Des médecins, politiques, membres d'association environnementales appellent à créer un "Giec de la pollution chimique", équivalent du groupe d'experts internationaux sur le climat, pour améliorer la connaissance des effets des produits chimiques sur la santé, dans une tribune vendredi dans Le Monde.
Sans nier les "progrès considérables" de la chimie depuis l'après-Seconde guerre mondiale, ils relèvent qu'"entre 40.000 et 60.000 produits chimiques industriels sont aujourd'hui commercialisés dans le monde" et que certains "provoquent des maladies chroniques, des troubles neurologiques, des baisses de l'immunité, des cancers, des troubles de la reproduction ou du développement et bien d'autres pathologies..."
"Les femmes enceintes et les jeunes enfants sont particulièrement vulnérables.

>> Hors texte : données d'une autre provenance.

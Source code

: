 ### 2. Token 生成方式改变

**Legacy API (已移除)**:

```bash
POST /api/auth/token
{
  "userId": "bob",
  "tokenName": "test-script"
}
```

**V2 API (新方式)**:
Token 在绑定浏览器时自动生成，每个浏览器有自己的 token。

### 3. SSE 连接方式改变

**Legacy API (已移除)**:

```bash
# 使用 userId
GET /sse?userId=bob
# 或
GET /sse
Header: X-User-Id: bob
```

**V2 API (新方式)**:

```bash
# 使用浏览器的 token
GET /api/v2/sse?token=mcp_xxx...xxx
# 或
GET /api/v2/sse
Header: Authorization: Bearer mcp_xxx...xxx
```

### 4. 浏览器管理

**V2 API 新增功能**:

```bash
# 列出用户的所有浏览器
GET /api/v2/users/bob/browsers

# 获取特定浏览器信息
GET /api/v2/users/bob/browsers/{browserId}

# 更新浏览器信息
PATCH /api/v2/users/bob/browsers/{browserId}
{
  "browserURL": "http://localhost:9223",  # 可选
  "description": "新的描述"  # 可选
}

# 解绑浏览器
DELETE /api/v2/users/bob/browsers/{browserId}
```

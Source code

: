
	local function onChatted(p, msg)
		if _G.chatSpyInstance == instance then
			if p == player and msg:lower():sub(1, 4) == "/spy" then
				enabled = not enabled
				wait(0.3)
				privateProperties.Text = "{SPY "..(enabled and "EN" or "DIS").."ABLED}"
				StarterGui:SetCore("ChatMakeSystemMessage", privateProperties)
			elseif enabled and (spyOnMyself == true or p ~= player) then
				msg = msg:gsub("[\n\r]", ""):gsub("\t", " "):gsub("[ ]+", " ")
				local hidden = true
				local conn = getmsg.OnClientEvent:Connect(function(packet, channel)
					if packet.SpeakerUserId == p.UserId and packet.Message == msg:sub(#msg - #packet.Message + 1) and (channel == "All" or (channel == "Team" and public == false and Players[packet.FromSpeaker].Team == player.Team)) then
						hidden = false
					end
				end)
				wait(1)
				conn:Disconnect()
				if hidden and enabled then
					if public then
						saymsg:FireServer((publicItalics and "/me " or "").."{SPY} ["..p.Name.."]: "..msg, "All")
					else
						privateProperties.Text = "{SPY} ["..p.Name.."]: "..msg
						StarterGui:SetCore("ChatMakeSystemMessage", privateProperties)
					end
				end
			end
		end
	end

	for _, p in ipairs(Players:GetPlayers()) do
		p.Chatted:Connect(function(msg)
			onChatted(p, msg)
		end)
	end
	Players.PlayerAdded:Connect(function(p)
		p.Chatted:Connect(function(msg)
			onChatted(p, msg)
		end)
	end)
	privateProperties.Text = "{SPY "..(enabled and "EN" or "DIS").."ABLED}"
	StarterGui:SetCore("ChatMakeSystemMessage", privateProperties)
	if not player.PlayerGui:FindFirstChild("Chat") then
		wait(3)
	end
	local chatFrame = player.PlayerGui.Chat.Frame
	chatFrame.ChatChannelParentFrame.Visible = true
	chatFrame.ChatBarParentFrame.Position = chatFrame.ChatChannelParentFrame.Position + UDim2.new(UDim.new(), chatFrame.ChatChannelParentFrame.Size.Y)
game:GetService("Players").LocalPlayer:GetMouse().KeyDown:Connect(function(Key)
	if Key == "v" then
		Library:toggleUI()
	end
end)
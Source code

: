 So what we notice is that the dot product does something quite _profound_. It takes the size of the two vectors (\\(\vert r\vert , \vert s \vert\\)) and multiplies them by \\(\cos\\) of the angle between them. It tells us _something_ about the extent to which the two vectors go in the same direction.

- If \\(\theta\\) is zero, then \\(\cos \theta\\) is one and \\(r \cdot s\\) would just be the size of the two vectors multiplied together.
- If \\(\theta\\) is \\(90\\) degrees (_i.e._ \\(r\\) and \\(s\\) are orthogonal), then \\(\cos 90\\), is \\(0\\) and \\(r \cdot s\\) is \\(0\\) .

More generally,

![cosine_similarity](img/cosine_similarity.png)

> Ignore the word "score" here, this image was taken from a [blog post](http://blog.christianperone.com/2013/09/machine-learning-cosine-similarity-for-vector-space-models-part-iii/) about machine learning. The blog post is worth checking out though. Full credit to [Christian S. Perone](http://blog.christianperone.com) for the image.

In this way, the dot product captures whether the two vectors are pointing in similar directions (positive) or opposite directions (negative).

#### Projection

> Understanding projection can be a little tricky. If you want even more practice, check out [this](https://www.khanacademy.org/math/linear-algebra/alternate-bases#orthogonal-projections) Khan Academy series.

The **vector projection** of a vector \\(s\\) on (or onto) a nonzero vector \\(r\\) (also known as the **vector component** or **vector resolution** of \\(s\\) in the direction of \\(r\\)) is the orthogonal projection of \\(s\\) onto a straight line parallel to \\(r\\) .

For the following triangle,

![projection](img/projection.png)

Et pourtant, alors que la connaissance des maladies n'a jamais été aussi développée, celle des effets de la pollution chimique sur notre santé reste très lacunaire", souligne la quinzaine de signataires de la tribune.
La pollution entraînerait environ 9 millions de morts prématurées par an dans le monde, selon une estimation d'une commission du journal médical The Lancet qu'ils évoquent.
Dans les signataires du texte: le président de l'Académie de médecine Jean-Pierre Goullé, le vice-président de la Fondation de l'Académie de médecine Yves Lévi, des épidémiologistes, endocrinologue, toxicologue, deux députées de la majorité et une sénatrice LR, l'ancienne ministre de l'Environnement et avocate Corinne Lepage ou encore le porte-parole de l'association Générations futures.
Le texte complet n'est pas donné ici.